→ **DIRECTIONS FOR THIS TASK**
Look through the data below for the line with "id:: 643ebf7a-d210-4127-ad9b-9119a66a9da6", and transcribe it exactly together with each line after it up to and including the line with "id:: 643ebfe5-2c62-4aa9-8b49-81d978eae8af". Give nothing else.

→ **EXERCISE INPUTS**
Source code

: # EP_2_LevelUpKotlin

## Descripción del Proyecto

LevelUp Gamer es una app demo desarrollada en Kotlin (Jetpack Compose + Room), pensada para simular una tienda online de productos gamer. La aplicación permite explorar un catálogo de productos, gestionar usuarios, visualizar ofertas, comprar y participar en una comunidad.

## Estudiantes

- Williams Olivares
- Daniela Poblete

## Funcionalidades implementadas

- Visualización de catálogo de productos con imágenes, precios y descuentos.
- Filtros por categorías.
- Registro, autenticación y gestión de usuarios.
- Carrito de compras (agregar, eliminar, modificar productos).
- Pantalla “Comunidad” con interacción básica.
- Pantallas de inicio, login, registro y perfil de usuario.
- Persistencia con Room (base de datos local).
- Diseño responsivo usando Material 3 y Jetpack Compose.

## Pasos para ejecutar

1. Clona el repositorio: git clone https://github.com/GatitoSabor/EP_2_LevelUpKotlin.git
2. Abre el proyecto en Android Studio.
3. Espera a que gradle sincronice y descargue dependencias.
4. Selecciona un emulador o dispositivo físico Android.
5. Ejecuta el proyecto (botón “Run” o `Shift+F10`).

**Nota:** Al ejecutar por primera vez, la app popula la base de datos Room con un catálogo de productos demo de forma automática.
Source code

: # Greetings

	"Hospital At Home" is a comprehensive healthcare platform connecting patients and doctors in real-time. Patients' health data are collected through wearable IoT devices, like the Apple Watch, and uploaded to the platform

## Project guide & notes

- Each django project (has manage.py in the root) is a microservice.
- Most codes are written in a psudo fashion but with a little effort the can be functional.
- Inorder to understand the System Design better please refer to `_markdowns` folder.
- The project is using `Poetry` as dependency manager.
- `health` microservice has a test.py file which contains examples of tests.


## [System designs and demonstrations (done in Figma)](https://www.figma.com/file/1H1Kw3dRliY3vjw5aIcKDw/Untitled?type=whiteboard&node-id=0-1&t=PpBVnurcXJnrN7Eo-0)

==

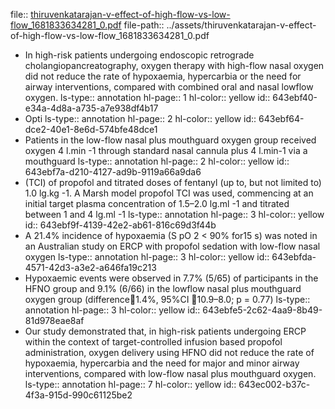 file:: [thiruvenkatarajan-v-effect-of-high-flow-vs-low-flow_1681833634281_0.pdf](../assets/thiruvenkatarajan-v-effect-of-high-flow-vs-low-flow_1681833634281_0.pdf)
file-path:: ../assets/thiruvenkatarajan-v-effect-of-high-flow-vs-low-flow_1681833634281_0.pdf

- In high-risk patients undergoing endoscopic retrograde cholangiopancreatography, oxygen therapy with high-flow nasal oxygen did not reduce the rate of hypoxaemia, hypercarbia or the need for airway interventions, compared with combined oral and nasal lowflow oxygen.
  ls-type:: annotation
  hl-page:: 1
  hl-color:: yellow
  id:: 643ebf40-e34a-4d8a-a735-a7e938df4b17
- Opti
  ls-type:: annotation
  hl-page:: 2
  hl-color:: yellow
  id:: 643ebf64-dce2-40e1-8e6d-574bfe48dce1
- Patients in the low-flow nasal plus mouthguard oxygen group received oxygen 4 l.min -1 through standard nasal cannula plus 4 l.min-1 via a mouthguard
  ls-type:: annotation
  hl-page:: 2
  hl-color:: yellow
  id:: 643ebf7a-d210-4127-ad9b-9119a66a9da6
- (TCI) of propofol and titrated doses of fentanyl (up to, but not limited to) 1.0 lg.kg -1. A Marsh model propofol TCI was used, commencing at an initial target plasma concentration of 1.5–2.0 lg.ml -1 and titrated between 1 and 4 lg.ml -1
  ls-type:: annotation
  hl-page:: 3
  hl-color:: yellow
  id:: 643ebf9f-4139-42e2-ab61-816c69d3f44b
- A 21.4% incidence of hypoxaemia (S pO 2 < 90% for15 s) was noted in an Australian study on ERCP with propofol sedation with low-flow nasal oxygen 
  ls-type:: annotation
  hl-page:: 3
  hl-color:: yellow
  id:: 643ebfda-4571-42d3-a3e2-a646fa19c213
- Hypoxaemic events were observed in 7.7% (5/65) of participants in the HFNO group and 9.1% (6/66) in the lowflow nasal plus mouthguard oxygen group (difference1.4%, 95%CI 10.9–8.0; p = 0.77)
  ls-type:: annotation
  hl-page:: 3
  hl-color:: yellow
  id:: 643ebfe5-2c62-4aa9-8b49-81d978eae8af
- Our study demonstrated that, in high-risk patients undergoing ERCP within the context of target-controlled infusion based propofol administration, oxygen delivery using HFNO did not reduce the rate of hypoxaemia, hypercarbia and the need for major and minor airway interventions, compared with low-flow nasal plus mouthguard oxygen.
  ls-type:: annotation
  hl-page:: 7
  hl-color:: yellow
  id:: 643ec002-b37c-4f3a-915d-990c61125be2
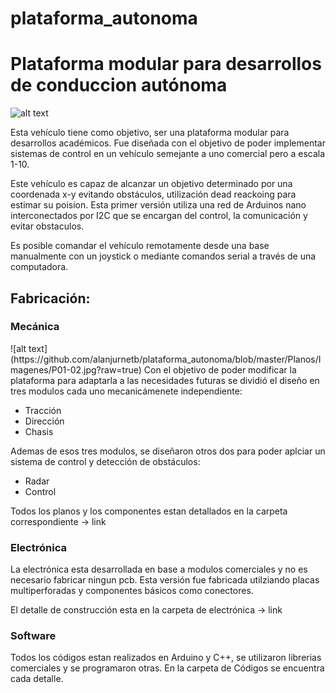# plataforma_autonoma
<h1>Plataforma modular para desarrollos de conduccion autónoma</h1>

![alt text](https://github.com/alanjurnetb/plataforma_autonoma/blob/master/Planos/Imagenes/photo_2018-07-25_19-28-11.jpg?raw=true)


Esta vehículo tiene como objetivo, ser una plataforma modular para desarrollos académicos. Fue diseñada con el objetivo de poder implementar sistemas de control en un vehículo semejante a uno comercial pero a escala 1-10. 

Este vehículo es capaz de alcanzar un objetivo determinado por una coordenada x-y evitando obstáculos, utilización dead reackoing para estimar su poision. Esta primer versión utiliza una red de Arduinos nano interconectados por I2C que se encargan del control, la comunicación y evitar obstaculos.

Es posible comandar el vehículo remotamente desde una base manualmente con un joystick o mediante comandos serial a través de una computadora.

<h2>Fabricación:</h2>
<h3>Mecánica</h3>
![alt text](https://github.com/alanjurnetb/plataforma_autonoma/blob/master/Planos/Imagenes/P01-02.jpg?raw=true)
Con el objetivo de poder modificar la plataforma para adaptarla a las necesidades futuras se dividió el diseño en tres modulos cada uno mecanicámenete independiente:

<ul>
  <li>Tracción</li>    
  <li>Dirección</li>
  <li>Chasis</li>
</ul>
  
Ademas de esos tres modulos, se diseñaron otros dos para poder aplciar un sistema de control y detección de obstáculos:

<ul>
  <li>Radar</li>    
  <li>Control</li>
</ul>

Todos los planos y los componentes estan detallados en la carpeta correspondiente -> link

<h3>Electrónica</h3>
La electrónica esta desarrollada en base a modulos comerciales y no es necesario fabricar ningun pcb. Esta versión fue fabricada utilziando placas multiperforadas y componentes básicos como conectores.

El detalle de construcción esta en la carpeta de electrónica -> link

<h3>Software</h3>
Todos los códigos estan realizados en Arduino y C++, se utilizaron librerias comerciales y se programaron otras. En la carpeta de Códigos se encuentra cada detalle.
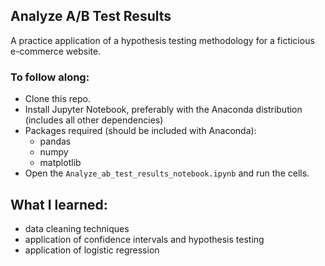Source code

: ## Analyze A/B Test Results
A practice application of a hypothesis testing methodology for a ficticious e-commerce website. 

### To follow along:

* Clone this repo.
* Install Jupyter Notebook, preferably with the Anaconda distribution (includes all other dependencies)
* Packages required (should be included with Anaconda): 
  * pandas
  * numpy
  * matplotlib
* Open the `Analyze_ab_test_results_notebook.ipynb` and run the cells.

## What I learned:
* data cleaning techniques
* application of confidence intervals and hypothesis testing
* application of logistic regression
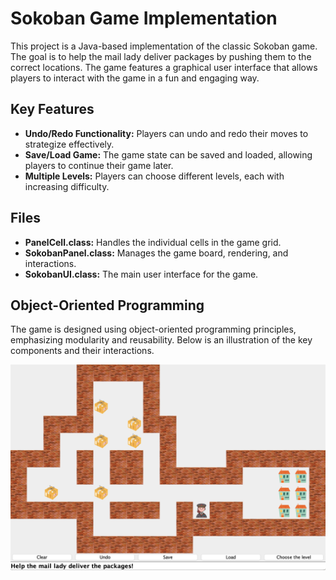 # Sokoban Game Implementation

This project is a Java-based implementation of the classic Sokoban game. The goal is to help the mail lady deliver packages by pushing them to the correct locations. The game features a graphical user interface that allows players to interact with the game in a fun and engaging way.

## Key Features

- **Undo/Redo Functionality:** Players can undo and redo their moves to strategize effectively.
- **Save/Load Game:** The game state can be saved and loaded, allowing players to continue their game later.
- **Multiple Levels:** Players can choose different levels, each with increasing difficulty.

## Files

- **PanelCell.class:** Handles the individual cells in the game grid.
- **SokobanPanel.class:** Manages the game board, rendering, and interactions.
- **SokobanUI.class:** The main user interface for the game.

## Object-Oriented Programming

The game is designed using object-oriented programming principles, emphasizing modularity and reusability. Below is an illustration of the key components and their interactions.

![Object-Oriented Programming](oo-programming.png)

→ **EXERCISE OUTPUT**
  id:: 643ebf7a-d210-4127-ad9b-9119a66a9da6
- (TCI) of propofol and titrated doses of fentanyl (up to, but not limited to) 1.0 lg.kg -1. A Marsh model propofol TCI was used, commencing at an initial target plasma concentration of 1.5–2.0 lg.ml -1 and titrated between 1 and 4 lg.ml -1
  ls-type:: annotation
  hl-page:: 3
  hl-color:: yellow
  id:: 643ebf9f-4139-42e2-ab61-816c69d3f44b
- A 21.4% incidence of hypoxaemia (S pO 2 < 90% for15 s) was noted in an Australian study on ERCP with propofol sedation with low-flow nasal oxygen 
  ls-type:: annotation
  hl-page:: 3
  hl-color:: yellow
  id:: 643ebfda-4571-42d3-a3e2-a646fa19c213
- Hypoxaemic events were observed in 7.7% (5/65) of participants in the HFNO group and 9.1% (6/66) in the lowflow nasal plus mouthguard oxygen group (difference1.4%, 95%CI 10.9–8.0; p = 0.77)
  ls-type:: annotation
  hl-page:: 3
  hl-color:: yellow
  id:: 643ebfe5-2c62-4aa9-8b49-81d978eae8af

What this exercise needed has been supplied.